The long and short of this is that Vitality sent an email to customers suggesting they download the applications Moves to continue participation in a weekly cinema ticket loyalty program run by the insurer. Privacy advocates cried foul contending that Vitality did not disclose the app’s connection to Facebook (News - Alert), who acquired the Finnish developers of the app in 2014. Facebook told the BBC that it runs Moves as a standalone application and does not currently combine information collected via the app with Facebook profiles.
For its part, Vitality says the promotion tied to the app is just its way to “motivate healthy behavior.”
Without going into all of the details of the BBC story, which amounts to a case of they said, they said, regarding whether Vitality appropriately disclosed its information sharing policy including with Facebook when Moves users opted into using the app, the issue raised by this is non-trivial.
The facts of the matter are that information about a person’s physical health, even if generated by a wearable device that then goes into the cloud for sharing with healthcare professionals as well as a person’s profile, likely should be considered as sensitive private information not to be shared without consent with third-parties. In fact, it will be interesting to see as time goes by whether such information falls under such things as HIPPA compliance.

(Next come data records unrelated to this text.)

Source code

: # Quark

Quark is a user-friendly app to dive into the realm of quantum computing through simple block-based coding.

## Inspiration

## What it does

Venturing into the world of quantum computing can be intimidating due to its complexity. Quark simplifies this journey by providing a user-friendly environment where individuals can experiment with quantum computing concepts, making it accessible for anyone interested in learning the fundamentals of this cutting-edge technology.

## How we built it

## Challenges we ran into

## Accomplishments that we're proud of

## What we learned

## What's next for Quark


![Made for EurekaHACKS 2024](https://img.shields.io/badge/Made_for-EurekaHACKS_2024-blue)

What this instance does point out is that this area of opt-in/opt-out and disclosure of privacy policies is a slippery slope. This is particularly true for insurers as they adopt more and more Internet of Things (IoT) technologies such as those already roiling the automobile insurance industry thanks to “connected cars.”
After all, it is not just the collection, analysis and sharing of such data but also its susceptibility to being hacked. As bad actors, for instance, look for ever more ingenious ways of monetizing their activities, the expansion of vectors of vulnerability are rife with the potential for fraudulent activities including the sale of fraudulent insurance policies to less than educated consumers.
While there is a rush in all industries to build better profiles of customers for enhanced targeted marketing and creation of improved customer experiences, thinking through how all channels in an omni-channel world can be used or abused is an exercise that marketers are going to have to consider.